#### Exercise prompt:
Show all lines from the material that carry the word "situation".

#### Data:
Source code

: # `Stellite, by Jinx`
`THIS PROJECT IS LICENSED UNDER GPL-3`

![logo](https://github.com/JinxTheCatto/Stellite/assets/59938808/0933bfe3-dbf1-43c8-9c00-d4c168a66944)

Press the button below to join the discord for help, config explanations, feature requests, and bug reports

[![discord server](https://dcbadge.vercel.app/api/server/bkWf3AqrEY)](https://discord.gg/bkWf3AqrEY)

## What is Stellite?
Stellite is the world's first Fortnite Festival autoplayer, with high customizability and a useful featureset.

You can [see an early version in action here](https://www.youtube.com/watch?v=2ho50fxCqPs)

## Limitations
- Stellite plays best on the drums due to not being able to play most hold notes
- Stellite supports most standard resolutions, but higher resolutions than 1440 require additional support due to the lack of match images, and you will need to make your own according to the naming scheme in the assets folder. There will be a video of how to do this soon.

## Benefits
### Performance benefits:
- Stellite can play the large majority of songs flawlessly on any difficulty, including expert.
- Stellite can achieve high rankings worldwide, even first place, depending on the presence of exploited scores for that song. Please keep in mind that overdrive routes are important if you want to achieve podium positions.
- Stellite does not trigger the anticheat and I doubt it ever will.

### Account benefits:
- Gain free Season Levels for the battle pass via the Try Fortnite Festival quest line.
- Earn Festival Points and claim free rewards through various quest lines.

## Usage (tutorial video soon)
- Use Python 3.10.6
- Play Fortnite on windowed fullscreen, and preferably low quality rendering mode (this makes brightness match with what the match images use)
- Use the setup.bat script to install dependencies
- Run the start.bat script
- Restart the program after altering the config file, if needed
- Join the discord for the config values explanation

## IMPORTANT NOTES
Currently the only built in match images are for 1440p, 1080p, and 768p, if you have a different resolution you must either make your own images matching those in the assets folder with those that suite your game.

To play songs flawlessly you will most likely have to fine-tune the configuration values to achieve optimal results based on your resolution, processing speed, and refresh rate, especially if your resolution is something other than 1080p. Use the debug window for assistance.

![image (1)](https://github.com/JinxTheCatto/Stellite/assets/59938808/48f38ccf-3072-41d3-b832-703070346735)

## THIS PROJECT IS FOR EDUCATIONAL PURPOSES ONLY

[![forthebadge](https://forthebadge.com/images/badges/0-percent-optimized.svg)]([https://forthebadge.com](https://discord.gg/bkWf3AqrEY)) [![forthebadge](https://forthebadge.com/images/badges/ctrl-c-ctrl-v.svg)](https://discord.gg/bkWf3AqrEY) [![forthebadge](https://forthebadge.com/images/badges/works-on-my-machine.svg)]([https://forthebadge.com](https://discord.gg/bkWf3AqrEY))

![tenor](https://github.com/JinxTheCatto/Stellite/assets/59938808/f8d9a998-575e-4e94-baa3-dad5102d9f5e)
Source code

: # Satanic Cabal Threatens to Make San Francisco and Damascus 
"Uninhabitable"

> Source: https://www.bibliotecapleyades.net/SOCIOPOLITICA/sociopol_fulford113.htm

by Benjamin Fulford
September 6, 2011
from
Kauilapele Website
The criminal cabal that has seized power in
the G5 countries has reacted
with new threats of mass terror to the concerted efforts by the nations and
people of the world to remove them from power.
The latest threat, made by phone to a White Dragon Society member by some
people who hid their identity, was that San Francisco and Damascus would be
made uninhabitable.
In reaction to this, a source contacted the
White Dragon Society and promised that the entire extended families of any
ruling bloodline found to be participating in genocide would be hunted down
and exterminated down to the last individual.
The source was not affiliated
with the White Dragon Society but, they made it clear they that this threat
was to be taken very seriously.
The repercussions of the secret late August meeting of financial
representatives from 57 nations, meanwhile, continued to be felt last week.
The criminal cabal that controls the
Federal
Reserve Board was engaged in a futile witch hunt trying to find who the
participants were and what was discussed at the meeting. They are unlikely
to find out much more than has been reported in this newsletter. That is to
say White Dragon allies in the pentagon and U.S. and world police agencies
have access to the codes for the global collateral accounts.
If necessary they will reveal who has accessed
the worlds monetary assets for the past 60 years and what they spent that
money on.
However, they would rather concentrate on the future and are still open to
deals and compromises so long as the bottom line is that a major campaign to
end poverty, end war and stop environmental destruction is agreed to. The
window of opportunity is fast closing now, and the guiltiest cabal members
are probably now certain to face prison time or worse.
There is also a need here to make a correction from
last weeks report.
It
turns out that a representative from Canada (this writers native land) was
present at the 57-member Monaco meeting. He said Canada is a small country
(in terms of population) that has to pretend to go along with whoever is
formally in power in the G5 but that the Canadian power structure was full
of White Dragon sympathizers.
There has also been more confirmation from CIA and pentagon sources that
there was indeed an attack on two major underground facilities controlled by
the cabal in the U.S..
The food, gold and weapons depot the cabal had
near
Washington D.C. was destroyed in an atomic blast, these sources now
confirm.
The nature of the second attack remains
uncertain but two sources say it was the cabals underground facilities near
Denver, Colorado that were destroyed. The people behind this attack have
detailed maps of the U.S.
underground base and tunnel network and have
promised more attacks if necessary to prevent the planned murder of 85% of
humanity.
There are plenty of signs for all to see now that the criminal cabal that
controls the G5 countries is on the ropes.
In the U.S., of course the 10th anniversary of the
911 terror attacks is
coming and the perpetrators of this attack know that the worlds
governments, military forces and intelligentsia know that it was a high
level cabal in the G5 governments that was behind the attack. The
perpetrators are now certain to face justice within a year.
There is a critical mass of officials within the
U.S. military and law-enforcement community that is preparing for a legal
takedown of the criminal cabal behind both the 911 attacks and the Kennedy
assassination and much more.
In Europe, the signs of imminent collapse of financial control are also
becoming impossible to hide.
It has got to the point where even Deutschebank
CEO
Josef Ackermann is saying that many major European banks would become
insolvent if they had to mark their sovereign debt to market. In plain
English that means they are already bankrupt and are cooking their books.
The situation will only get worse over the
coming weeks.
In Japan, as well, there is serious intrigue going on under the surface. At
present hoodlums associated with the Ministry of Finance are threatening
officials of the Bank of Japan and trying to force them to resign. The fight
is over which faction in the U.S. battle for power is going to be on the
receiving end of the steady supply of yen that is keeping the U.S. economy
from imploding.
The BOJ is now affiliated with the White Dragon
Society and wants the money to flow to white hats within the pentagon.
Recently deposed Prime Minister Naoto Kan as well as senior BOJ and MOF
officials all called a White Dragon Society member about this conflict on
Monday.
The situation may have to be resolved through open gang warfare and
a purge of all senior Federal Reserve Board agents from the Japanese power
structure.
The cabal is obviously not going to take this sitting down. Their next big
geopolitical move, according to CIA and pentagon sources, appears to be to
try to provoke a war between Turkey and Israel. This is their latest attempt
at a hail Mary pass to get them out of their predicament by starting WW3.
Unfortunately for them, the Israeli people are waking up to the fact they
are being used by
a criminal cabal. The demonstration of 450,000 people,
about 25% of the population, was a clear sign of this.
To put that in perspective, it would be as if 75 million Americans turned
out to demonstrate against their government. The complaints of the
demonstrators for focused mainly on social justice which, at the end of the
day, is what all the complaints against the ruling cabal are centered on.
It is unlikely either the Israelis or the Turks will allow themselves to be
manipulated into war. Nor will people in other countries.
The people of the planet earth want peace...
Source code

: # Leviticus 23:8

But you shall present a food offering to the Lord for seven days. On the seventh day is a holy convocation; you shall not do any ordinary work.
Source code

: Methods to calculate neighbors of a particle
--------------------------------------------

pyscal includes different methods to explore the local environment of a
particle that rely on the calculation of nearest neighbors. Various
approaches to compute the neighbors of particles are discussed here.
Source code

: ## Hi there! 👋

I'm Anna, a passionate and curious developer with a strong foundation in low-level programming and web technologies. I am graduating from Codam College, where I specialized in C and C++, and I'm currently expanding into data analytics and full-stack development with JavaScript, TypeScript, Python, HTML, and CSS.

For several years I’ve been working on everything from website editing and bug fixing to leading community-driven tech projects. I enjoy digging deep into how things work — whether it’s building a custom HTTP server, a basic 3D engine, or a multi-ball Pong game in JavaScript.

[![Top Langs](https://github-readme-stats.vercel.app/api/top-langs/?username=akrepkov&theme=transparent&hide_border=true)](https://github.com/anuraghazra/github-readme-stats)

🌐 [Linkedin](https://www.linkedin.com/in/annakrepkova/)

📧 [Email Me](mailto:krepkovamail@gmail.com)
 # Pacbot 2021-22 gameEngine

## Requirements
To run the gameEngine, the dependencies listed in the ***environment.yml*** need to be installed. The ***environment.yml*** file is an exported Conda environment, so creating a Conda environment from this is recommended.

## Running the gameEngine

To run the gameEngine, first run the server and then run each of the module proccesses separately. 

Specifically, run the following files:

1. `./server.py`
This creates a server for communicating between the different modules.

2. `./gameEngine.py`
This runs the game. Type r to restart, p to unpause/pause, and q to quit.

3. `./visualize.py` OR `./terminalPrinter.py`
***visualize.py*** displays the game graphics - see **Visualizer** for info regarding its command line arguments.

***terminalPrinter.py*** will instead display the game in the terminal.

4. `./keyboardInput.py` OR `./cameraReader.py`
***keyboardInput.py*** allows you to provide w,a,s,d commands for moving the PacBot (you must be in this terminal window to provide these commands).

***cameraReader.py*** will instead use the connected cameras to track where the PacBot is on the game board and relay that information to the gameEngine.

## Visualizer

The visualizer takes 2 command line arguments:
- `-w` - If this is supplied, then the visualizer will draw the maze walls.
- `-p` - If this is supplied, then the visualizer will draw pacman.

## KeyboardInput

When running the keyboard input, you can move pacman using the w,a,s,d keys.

#### Output below:
The situation will only get worse over the
The situation may have to be resolved through open gang warfare and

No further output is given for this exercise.